TRY IT –
Search the entries for the word "texorpdfstring" and return every line where it is found.
•••••
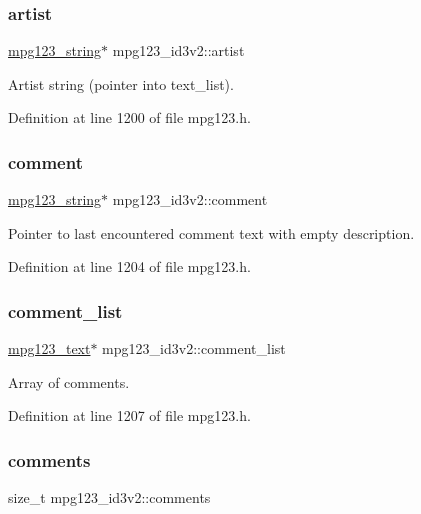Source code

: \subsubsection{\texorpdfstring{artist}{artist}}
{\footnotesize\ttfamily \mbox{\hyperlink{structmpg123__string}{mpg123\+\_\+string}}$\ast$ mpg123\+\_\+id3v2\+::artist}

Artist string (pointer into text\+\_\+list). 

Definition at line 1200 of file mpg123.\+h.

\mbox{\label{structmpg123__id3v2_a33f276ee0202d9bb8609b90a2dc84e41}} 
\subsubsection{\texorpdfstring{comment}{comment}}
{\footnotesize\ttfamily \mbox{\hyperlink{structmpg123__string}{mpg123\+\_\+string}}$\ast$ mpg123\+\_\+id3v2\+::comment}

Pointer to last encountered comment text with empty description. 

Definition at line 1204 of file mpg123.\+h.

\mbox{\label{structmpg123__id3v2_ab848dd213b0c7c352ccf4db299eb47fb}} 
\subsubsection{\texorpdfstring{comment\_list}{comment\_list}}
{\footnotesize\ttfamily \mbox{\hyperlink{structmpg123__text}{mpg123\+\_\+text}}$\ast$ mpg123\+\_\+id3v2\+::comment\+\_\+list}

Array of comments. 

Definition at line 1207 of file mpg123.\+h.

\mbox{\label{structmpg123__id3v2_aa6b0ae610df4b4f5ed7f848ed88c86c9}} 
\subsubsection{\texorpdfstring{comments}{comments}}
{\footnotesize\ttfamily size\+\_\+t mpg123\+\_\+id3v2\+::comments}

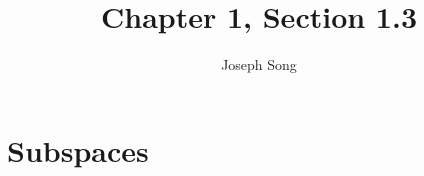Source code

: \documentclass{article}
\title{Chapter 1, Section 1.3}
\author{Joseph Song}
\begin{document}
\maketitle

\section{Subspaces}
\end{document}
•••••
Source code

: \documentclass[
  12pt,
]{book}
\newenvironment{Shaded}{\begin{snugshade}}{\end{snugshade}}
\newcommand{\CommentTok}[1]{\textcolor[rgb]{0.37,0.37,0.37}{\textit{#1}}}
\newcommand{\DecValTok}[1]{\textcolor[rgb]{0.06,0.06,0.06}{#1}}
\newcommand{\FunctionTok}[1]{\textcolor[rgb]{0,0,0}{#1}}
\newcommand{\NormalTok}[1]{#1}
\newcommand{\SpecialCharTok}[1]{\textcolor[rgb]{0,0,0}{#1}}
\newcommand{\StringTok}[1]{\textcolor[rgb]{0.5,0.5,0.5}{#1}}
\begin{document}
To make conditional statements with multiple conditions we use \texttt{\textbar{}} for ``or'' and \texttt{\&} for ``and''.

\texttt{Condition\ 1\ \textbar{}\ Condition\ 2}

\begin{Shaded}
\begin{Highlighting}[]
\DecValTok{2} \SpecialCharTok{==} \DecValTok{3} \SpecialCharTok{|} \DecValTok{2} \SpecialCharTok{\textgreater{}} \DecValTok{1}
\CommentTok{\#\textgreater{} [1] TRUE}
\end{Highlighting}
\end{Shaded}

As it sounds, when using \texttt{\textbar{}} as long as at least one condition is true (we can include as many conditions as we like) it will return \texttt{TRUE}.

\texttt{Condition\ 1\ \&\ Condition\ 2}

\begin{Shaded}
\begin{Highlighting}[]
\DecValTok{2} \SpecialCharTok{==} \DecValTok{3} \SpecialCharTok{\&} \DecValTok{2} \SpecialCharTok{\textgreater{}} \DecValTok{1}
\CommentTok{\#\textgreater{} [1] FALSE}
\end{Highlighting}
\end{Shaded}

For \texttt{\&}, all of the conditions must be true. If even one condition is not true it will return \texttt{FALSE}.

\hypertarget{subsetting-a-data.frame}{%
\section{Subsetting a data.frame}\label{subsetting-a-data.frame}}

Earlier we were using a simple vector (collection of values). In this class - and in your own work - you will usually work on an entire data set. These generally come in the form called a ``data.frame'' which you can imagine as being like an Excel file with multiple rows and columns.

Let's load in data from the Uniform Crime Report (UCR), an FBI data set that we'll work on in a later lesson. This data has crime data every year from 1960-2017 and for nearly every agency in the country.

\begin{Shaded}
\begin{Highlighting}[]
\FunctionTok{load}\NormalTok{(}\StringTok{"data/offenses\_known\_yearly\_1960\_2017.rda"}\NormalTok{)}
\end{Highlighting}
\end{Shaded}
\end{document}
•••••
SOLUTION TO THE PROBLEM –
: \subsubsection{\texorpdfstring{artist}{artist}}
\subsubsection{\texorpdfstring{comment}{comment}}
\subsubsection{\texorpdfstring{comment\_list}{comment\_list}}
\subsubsection{\texorpdfstring{comments}{comments}}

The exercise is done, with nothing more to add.